Federal TVA wanted to hire foreign workers; Americans fought back, won Trump backing

President Donald Trump likes to talk about “fake news”, and on July 17 he accused U.S. Tech workers of a fake ad,

On Monday he agreed with the ad and went to war on behalf of those workers with firings and new regulations.

The video ad above, the tweet comment and tech workers response, all came after the Tennessee Valley Authority (TVA) tried to to outsource 200 jobs to firms that import  H-1B foreign workers: Paris-based Capgemini, Canada-based CGI, and Accenture, a former U.S. company that relocated to Ireland.

Despite huge unemployment numbers, a federally-controlled authority – TVA – decided it didn’t want to interview and hire Americans – just bring in compliant immigrants as temps, teach them the jobs here, and then later perhaps outsource the work to India and other low-wage hot spots.

“We believe jobs must be offered to American workers first,” Trump said yesterday at a signing event in the White House.

The tech worker ad went after the highly-paid ($8 million) head of TVA, and Trump dropped the axe on him yesterday.

Trump told reporters at the White House that he was formally removing the authority’s chair and another member of the board, then threatened to kick out other board members if they continued to hire foreign labor.

The President said the TVA board must immediately hire a new chief executive officer that “puts the interests of Americans first.”

The TVA was created in 1933, during the Depression, to employ Americans and provide flood control, electricity generation, fertilizer manufacturing and economic development to the Tennessee Valley, which includes parts of Tennessee, Alabama, Mississippi and Kentucky, as well as small sections of Georgia, North Carolina and Virginia.

The White House signing statement said:

President Trump is signing an Executive Order to create a policy where Federal agencies will focus on United States labor in lucrative Federal contracts.

It would be unfair for Federal employers to replace perfectly qualified Americans with workers from other countries.

The Executive Order will require all Federal agencies to complete an internal audit and assess whether they are in compliance with the requirement that only United States citizens and nationals are appointed to the competitive service.

The Department of Labor will also finalize guidance to prevent H-1B employers from moving H-1B workers to other employers’ job sites to displace American workers.

…outsourcing hundreds of workers is especially detrimental in the middle of a pandemic, which has already cost millions of Americans their jobs.

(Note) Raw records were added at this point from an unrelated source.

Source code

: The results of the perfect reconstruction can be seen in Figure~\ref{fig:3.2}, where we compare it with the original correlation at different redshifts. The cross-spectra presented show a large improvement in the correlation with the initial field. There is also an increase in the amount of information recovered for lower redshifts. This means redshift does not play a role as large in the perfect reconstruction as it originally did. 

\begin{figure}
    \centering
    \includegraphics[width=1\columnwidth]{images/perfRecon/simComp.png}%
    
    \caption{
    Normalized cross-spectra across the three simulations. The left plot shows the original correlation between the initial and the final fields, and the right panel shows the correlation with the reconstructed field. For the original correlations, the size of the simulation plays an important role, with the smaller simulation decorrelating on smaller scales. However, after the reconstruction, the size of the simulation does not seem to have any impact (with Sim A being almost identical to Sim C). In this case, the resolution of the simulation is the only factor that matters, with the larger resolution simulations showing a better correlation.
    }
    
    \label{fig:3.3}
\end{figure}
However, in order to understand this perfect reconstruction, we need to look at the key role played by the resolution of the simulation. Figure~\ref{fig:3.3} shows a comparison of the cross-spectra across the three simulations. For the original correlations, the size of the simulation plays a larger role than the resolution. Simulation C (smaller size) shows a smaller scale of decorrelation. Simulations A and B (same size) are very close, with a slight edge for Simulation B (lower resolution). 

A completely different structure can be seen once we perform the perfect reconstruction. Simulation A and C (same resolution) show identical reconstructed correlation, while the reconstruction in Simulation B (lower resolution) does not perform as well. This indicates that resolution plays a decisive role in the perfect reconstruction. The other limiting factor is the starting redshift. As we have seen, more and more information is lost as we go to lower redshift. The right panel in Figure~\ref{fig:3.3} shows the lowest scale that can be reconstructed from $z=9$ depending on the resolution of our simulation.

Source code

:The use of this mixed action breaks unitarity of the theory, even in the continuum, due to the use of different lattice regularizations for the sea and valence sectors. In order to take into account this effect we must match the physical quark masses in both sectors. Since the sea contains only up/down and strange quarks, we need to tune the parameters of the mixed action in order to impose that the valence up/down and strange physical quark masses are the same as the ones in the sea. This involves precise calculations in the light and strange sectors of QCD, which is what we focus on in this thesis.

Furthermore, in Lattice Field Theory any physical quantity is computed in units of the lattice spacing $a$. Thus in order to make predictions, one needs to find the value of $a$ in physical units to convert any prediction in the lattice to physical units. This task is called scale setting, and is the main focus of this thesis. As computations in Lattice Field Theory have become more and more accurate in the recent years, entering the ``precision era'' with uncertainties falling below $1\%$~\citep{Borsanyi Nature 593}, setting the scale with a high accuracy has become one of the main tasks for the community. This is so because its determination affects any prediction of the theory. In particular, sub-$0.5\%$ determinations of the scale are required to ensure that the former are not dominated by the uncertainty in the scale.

President Trump’s actions will help combat employers’ misuse of H-1B visas, which were never intended to replace qualified American workers with low-cost foreign labor.

Trump said he signed the Executive Order. after learning about the outsourcing from the U.S. Tech Workers’ video, which he originally called fake.

Attending the event were Sara Blackwell, founder of Protect US Workers, and Kevin Lynn, the founder, U.S. Tech Workers, and  Gay Henson, President of the TVA’s Engineering Association, plus TVA’s Chuck Charnawskas, Jonathan Hicks, David Littlejohn, Linda McDonald, Renae McKenzie, Wendy Turner, and Stacy Whetzell.

This is a really significant date for U.S. tech workers, Lynn said. U.S. graduates know what decades of outsourcing and offshoring of these valuable jobs have done to themselves personally and collectively, to the country.

We’ve been very much involved for the last three years to protect and preserve tech worker jobs here in the U.S. and in particular, fighting outsourcing schemes. So this is a great opportunity for us, (and) it’s really a culmination of a lot of hard work … (We’re) really, really overjoyed as of this time that the president of the United States has chosen to act on behalf of American workers.

U.S. Tech Workers is a grassroots group of U.S. college-graduate professionals.